Desde que la firma Domecq —el coloso de los jereces— decidiese vender la empresa a la compañía estadounidense Beam Global en 1994, Miguel Domecq empezó a pensar cómo podría lograr hacer realidad su sueño. "Yo no quería dejar ese pedacito de mi alma”, sonríe. Miguel Domecq Solís pertenece a la séptima generación de una de las familias bodegueras por excelencia en Jerez, afincada en el municipio desde 1730 —la más antigua—. No obstante, esto no significa que todos nacieran en esta tierra. “Mi madre iba a tener los niños a Sevilla, como se hacía antes, ella iba a casa de su madre". Miguel Domecq nació el 26 de septiembre de 1943, en el Palacio del marqués de la Motilla, en Sevilla. Pero pasa los 15 primeros años en Jerez, en una casa entre la calle Tornería y la plaza Rafael Rivero. “Mi madre estuvo allí hasta que se quedó viuda... esa casa inmensa se le caía encima”. Su padre, Juan Pedro Domecq y Díez, reconocido ganadero y poeta que también estuvo al frente del negocio vinatero de la familia, falleció a los 62 años de edad. Para el protagonista de esta historia, una pieza clave en su vida: "Mi padre era una persona muy inteligente, muy trabajadora y enormemente humana. Y estoy seguro que a casa no llegó a lo mejor ni la mitad de lo que él podía ganar. Un hombre excepcional". "Un hombre muy polifacético y muy humano", comparte con brillo en los ojos.

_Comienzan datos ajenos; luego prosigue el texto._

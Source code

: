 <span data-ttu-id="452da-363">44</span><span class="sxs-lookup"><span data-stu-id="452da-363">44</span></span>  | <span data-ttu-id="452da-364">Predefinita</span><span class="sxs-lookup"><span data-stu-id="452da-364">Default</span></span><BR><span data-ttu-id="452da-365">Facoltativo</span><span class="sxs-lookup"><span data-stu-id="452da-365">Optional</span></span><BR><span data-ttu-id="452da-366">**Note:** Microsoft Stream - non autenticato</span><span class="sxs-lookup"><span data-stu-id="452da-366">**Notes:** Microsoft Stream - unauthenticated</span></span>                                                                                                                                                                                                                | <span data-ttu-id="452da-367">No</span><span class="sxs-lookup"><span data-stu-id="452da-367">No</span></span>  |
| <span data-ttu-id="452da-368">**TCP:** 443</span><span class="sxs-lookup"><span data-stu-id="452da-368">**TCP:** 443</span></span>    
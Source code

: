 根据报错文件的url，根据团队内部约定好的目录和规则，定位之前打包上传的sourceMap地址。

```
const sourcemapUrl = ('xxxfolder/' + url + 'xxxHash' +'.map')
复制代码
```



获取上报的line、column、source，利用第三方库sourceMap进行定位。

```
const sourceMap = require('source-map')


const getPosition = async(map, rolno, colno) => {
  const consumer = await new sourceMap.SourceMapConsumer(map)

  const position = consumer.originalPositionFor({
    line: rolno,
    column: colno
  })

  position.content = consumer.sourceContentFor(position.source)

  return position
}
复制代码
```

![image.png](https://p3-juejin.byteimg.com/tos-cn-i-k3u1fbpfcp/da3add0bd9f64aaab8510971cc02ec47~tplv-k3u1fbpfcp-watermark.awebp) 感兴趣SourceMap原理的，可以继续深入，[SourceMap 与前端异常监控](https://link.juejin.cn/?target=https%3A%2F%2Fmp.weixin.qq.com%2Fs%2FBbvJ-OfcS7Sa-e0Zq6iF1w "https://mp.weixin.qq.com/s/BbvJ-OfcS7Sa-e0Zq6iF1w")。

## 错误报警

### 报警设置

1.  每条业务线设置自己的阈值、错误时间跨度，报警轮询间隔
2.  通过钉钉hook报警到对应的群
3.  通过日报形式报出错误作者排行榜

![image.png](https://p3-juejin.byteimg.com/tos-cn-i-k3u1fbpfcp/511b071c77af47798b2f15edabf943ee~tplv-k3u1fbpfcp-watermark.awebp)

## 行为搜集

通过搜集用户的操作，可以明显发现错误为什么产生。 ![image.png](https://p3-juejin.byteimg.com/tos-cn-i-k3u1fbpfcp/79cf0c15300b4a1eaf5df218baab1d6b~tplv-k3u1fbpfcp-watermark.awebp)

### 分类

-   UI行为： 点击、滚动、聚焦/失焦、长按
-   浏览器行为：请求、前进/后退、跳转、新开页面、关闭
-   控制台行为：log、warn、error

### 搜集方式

Volviendo al pasado, pero esta vez desde su propia historia, Domecq Solís recuerda que creció "rodeado de cosas que hoy día no existen con la misma fuerza". Se refiere a la unión familiar que vivió, ya que en aquella época, su madre organizó un colegio en su misma casa con los mejores docentes que había en la ciudad, porque "entre muertos y exiliados, el profesorado en España había sufrido un batacazo tremendo". Entre risas, Miguel Domecq comenta que en cada curso y materia, siempre sacaba matrículas de honor. "Pero claro, yo le había dado seis vueltas al libro. Ese ambiente de rigor, de trabajo, cumplimiento del deber… eso formó parte de mi juventud". Si bien de lunes a viernes recibía una educación recia, los fines de semana los pasaba en Jandilla, una finca familiar done montaba a caballo y jugaba al fútbol con sus hermanos. Aquella libertad mezclada con una educación estricta, hicieron mella en su carácter.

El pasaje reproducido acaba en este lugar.